All the best with the work and thanks for posting
A great kind hearted lumbering bullock
http://conceptart.org/forums/showthread.php?t=209918 = my Sketchbook
Ok so i too your pic and worked on the lighting. Keep in mind I didnt paint at all one this. There are some areas that need better composition but I thought ide focus on the lighting and colour. I actually made the foreground warmer, making the snow a bit greyer (warm) in the foreground also, which leave sthe background cold. This pulls the viewer into the whole scene more.
i also mad ethe scene more dramatic by pushing the lighting to a proper depth. darks are dark now. Hopefully you can figure out what I did.
Thank you all for your help on this!! I don't think I'm really liking the composition much anymore, but I need it done so that I won't get hung up on it and spend hours trying to fix something that should've been solid in the first place. I haven't spent a lot of time doing backgrounds, so I think that's the main issue here. I really need to do some studies and probably should've done some pre-nightfall snow lighting practices before starting the illustration.
Star Eater: I always struggle with references. I don't often find a pose that has the lighting I want, or the clothes that match a pose when it comes to where the folds pinch and drape. I took a photo of me in this dumb, long dress, but the lighting is coming from the wrong direction.
Lightship69: Thanks! I'll work with pushing the light a little bit more. I do think that right now, my image is a little too "white" to really set the kind of mood that I want. Also, I do already own that book! I'm so glad you mentioned it because I totally pulled it out of the dust last night and started pawing through it to refresh some lighting techniques.
Sunny: Wow!! It's amazing how different your version looks from the original!! That gives me hope that I'll be able to create that really heavy, quiet mood that I'm going for. I love, love, love the warmth I feel from the lantern, and the cold background. I'm feeling a little inspired about it again, thank you. Yesterday, I read up on how snow reflects light, and that the shadows reflect the color of the sky. Here, my sky is mostly gray, so I think adding more gray into the snow would help make it look a little more realistic.
Here was my original inspiration for the piece:
I also wanted to just give a small update. I didn't really work on it much after posting here yesterday because I was very stumped on where to take it. I changed the dress folds, made some cleaner ruffles at the bottom of the dress, and added some darker shadows. I'll work on implementing the feedback I got into the next version.

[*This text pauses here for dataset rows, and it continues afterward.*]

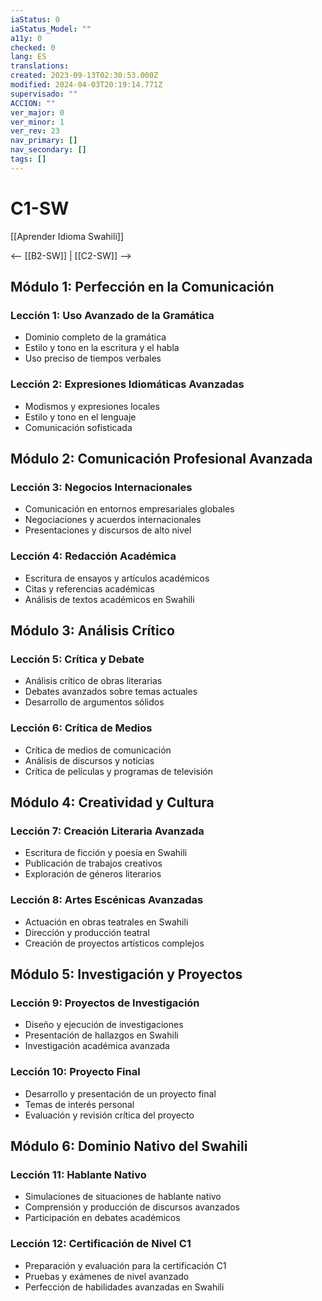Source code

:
 ```yaml
---
iaStatus: 0
iaStatus_Model: ""
a11y: 0
checked: 0
lang: ES
translations: 
created: 2023-09-13T02:30:53.000Z
modified: 2024-04-03T20:19:14.771Z
supervisado: ""
ACCION: ""
ver_major: 0
ver_minor: 1
ver_rev: 23
nav_primary: []
nav_secondary: []
tags: []
---
```

# C1-SW

[[Aprender Idioma Swahili]]

<-- [[B2-SW]] | [[C2-SW]] -->

## Módulo 1: Perfección en la Comunicación

### Lección 1: Uso Avanzado de la Gramática

- Dominio completo de la gramática
- Estilo y tono en la escritura y el habla
- Uso preciso de tiempos verbales

### Lección 2: Expresiones Idiomáticas Avanzadas

- Modismos y expresiones locales
- Estilo y tono en el lenguaje
- Comunicación sofisticada

## Módulo 2: Comunicación Profesional Avanzada

### Lección 3: Negocios Internacionales
- Comunicación en entornos empresariales globales
- Negociaciones y acuerdos internacionales
- Presentaciones y discursos de alto nivel

### Lección 4: Redacción Académica

- Escritura de ensayos y artículos académicos
- Citas y referencias académicas
- Análisis de textos académicos en Swahili

## Módulo 3: Análisis Crítico

### Lección 5: Crítica y Debate

- Análisis crítico de obras literarias
- Debates avanzados sobre temas actuales
- Desarrollo de argumentos sólidos

### Lección 6: Crítica de Medios

- Crítica de medios de comunicación
- Análisis de discursos y noticias
- Crítica de películas y programas de televisión

## Módulo 4: Creatividad y Cultura

### Lección 7: Creación Literaria Avanzada

- Escritura de ficción y poesía en Swahili
- Publicación de trabajos creativos
- Exploración de géneros literarios

### Lección 8: Artes Escénicas Avanzadas

- Actuación en obras teatrales en Swahili
- Dirección y producción teatral
- Creación de proyectos artísticos complejos

## Módulo 5: Investigación y Proyectos

### Lección 9: Proyectos de Investigación

- Diseño y ejecución de investigaciones
- Presentación de hallazgos en Swahili
- Investigación académica avanzada

### Lección 10: Proyecto Final

- Desarrollo y presentación de un proyecto final
- Temas de interés personal
- Evaluación y revisión crítica del proyecto

## Módulo 6: Dominio Nativo del Swahili

### Lección 11: Hablante Nativo

- Simulaciones de situaciones de hablante nativo
- Comprensión y producción de discursos avanzados
- Participación en debates académicos

### Lección 12: Certificación de Nivel C1

- Preparación y evaluación para la certificación C1
- Pruebas y exámenes de nivel avanzado
- Perfección de habilidades avanzadas en Swahili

The horizon might be a bit too high compared to the overall perspective of the figure.
Is the red cloak with white trims necessary from a narrative standpoint? (as this screams Christmas to me)
Okay, I went back and changed the background a little bit. I think it looks more realistic, though it's still not the perfect composition. I think I may just go with it to get it done and work out better thumbnails for a future illustration. I didn't want to push the dark/light envelope to the extreme (i tried a version, and I realized that part of my initial flaws in composition was that I placed the lantern behind her, and would have no light on her face if all the light would be coming from that source), so instead, I opted for a desaturated/gray background in contrast with the saturated brightness of the character and the lantern. I need to work on her coloring now because I'm noticing that the left arm, especially, is being lost and very unreadable.
Also, based on Hexokinase's comment, I went with doing a series of fir trees to make it look more Christmas-y and holiday-esque. I do agree that the cloak screams winter Holiday, so instead of fighting against it I just went with it.
i think its still too light and i feel like she should be in a more intimate background setting. shes in these depressing scenes when she would look so much better in a cozy scene like a old norweigion village or something. where other warm lights exist.